United States v. William Szabo
2014 U.S. App. LEXIS 14376
9th Cir.2014Background
- William J. Szabo, a VA patient with a history of disruptive behavior, was required to have police escort and limited to one treating physician.
- On Aug. 29, 2011, Szabo yelled loud obscenities and threatened a VA receptionist and others at a VA outpatient mental health clinic; patients left the area and VA security/police intervened; Szabo pushed an officer and was arrested.
- He was convicted after a bench trial of disorderly conduct under 38 C.F.R. § 1.218(a)(5), which prohibits disturbances at VA facilities (including loud/abusive language and conduct that impedes VA functions).
- Szabo appealed, arguing the regulation violated the First Amendment and the Fifth Amendment (vagueness), both facially and as applied to him; he also sought admission of expert testimony about his mental illness (which the district court excluded).
- The Ninth Circuit affirmed as to the as-applied challenges and dismissed the facial overbreadth challenge for lack of jurisdiction under 38 U.S.C. § 502, while a concurring/dissenting judge argued the court should hear the facial claim.
Issues
| Issue | Plaintiff's Argument (Szabo) | Defendant's Argument (Government) | Held |
|---|---|---|---|
| Whether Szabo's conduct is protected First Amendment speech | His words are speech protected by the First Amendment | His threats and disruptive conduct were unprotected (true threats) and disrupted a nonpublic forum (VA facility) | Court: Conduct was a true threat/unprotected; even if protected, the regulation is viewpoint-neutral and reasonable in a nonpublic forum — upheld as applied |
| Whether 38 C.F.R. § 1.218(a)(5) is unconstitutionally vague as applied | Regulation is vague; Szabo lacked fair notice | Regulation clearly proscribes loud, abusive, disruptive conduct — Szabo’s conduct falls squarely within it | Court: Not vague as applied to Szabo; his conduct plainly fit the regulation |
| Whether Szabo could introduce expert mental‑health testimony (diminished capacity) | Expert testimony would show diminished capacity relevant to culpability | Disorderly conduct is a general-intent offense; diminished-capacity evidence not available | Court: District court did not abuse discretion excluding testimony; general-intent crime bars diminished-capacity defense |
| Whether the court has jurisdiction to hear a facial overbreadth challenge to the VA regulation | Szabo sought to invalidate the regulation on its face | Federal Circuit has exclusive review over facial challenges to VA regulations per 38 U.S.C. § 502; this court lacks jurisdiction | Court: Dismissed facial challenge for lack of jurisdiction; Szabo may pursue Federal Circuit review (concurring judge dissented) |
Key Cases Cited
- Planned Parenthood of Columbia/Willamette, Inc. v. Am. Coal. of Life Activists, 290 F.3d 1058 (9th Cir. 2002) (threats of violence are not First Amendment protected speech)
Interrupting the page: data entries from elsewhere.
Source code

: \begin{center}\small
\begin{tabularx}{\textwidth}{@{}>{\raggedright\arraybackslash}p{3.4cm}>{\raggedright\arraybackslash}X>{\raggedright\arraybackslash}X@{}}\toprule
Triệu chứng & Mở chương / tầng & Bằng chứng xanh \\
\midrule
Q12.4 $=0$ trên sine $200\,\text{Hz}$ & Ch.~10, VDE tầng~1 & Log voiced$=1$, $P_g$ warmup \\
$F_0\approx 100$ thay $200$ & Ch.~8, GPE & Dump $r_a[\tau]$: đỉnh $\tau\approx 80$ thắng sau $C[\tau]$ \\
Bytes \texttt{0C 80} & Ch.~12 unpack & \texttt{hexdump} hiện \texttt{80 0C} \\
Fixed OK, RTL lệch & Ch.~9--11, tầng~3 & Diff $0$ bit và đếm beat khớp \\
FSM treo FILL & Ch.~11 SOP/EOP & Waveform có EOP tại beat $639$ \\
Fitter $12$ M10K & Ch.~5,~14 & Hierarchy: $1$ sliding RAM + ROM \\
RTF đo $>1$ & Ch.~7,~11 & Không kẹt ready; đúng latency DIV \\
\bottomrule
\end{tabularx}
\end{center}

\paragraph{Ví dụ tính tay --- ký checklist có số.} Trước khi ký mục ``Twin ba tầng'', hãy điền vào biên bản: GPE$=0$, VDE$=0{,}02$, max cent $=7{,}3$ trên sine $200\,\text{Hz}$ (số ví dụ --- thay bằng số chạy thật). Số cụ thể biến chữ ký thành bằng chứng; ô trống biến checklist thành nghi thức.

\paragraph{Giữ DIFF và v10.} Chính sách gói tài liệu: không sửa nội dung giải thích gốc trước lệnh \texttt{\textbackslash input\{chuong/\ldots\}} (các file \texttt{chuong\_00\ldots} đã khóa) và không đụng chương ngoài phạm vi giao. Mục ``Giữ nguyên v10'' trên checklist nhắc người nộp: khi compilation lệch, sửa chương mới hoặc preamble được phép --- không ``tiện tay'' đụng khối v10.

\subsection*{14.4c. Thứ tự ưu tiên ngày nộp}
- Preminger v. Peake, 552 F.3d 757 (9th Cir. 2008) (VA medical facilities are nonpublic fora; speech restrictions must be reasonable and viewpoint neutral)
- Cornelius v. NAACP Legal Def. & Educ. Fund, Inc., 473 U.S. 788 (1985) (forum analysis governs permissible speech regulation)
- Holder v. Humanitarian Law Project, 561 U.S. 1 (2010) (vagueness standard for criminal statutes/regulations)
- Yakus v. United States, 321 U.S. 414 (1944) (Congress may prescribe special statutory review procedures for agency regulations without violating due process)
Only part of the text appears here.